• Stored data entries
----

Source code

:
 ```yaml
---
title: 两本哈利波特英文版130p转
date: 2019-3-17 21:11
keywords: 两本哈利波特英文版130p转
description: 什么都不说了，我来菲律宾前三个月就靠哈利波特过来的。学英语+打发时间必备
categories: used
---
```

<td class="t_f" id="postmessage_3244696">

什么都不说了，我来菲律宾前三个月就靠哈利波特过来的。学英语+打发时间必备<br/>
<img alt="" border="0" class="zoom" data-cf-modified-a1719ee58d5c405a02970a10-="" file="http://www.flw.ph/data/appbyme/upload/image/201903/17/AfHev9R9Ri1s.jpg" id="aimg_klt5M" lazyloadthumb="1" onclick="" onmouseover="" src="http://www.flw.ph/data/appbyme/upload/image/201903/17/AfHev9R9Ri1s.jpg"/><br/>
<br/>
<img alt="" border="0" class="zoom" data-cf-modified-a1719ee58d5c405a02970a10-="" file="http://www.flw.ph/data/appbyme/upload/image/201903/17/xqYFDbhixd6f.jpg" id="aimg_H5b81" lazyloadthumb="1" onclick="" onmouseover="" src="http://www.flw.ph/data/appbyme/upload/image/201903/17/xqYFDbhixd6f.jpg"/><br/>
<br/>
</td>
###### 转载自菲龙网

----

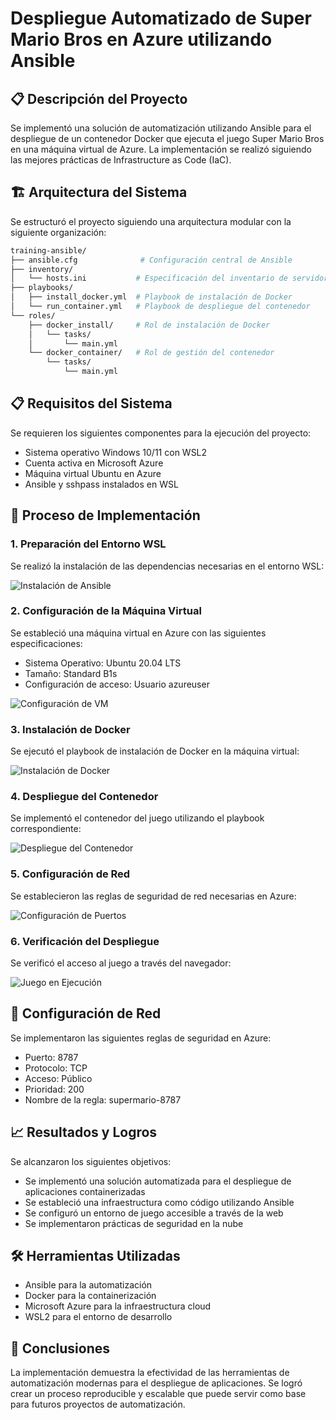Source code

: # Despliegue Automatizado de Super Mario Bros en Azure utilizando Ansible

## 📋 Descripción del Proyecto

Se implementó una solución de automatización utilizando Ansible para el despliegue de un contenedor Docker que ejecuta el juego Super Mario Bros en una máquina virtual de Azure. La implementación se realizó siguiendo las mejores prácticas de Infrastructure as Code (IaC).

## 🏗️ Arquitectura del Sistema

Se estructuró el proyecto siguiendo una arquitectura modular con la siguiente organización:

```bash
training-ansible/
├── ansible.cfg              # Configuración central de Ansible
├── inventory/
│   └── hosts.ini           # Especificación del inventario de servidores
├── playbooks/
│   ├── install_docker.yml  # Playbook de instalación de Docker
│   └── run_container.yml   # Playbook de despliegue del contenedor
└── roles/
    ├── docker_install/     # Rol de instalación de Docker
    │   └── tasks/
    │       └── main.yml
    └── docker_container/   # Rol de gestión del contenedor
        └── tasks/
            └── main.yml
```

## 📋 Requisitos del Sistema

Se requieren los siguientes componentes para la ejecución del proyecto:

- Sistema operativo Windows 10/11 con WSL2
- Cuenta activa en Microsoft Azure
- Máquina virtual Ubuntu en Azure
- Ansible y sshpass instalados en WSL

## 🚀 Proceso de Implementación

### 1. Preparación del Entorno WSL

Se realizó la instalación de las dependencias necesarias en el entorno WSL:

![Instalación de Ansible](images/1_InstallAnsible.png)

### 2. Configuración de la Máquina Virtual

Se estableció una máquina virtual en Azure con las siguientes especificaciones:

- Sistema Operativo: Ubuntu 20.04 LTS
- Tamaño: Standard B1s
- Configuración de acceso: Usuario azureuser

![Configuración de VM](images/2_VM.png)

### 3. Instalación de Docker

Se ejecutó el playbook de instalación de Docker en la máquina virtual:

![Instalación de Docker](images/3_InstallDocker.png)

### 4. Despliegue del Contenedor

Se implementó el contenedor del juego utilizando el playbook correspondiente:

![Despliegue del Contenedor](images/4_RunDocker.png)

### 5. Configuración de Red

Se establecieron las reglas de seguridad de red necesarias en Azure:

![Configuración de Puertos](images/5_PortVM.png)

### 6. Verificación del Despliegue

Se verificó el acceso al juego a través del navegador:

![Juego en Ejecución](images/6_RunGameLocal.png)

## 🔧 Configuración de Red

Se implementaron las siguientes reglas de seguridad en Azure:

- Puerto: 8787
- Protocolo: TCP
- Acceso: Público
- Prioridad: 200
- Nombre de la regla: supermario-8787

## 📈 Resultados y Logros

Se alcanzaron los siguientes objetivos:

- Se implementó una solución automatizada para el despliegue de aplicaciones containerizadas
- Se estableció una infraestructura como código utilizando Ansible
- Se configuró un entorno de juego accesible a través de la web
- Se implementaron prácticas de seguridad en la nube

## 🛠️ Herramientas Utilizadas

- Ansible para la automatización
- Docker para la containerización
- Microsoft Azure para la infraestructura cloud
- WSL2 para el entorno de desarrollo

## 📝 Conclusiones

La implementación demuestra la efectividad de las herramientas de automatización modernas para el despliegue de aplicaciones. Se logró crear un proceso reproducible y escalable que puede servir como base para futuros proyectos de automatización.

----

Every line above that holds the string "implementaron" should be returned.

• YOUR SOLUTION
Se implementaron las siguientes reglas de seguridad en Azure:
- Se implementaron prácticas de seguridad en la nube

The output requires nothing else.